Stored data entries
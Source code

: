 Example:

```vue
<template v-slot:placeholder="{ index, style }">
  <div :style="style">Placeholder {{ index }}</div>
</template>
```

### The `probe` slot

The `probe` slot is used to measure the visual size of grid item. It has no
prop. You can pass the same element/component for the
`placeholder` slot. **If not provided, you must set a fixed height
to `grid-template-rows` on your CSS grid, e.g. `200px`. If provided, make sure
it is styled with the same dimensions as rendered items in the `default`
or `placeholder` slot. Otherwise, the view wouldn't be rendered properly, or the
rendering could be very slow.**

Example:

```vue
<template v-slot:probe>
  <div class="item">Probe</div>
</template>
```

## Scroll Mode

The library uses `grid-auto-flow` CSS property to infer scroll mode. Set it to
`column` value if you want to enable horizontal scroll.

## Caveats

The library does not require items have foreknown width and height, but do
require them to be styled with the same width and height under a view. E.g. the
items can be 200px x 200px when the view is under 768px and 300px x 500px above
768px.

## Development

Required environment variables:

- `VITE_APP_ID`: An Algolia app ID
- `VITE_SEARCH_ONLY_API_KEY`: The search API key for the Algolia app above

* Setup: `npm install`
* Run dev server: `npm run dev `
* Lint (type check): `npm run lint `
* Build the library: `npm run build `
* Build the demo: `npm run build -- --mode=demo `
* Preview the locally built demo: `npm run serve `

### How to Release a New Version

Exercise objective:
Retype exactly the line with "Preview the locally" and each line after it until the records end, and include no other line.

Your solution:
* Preview the locally built demo: `npm run serve `

### How to Release a New Version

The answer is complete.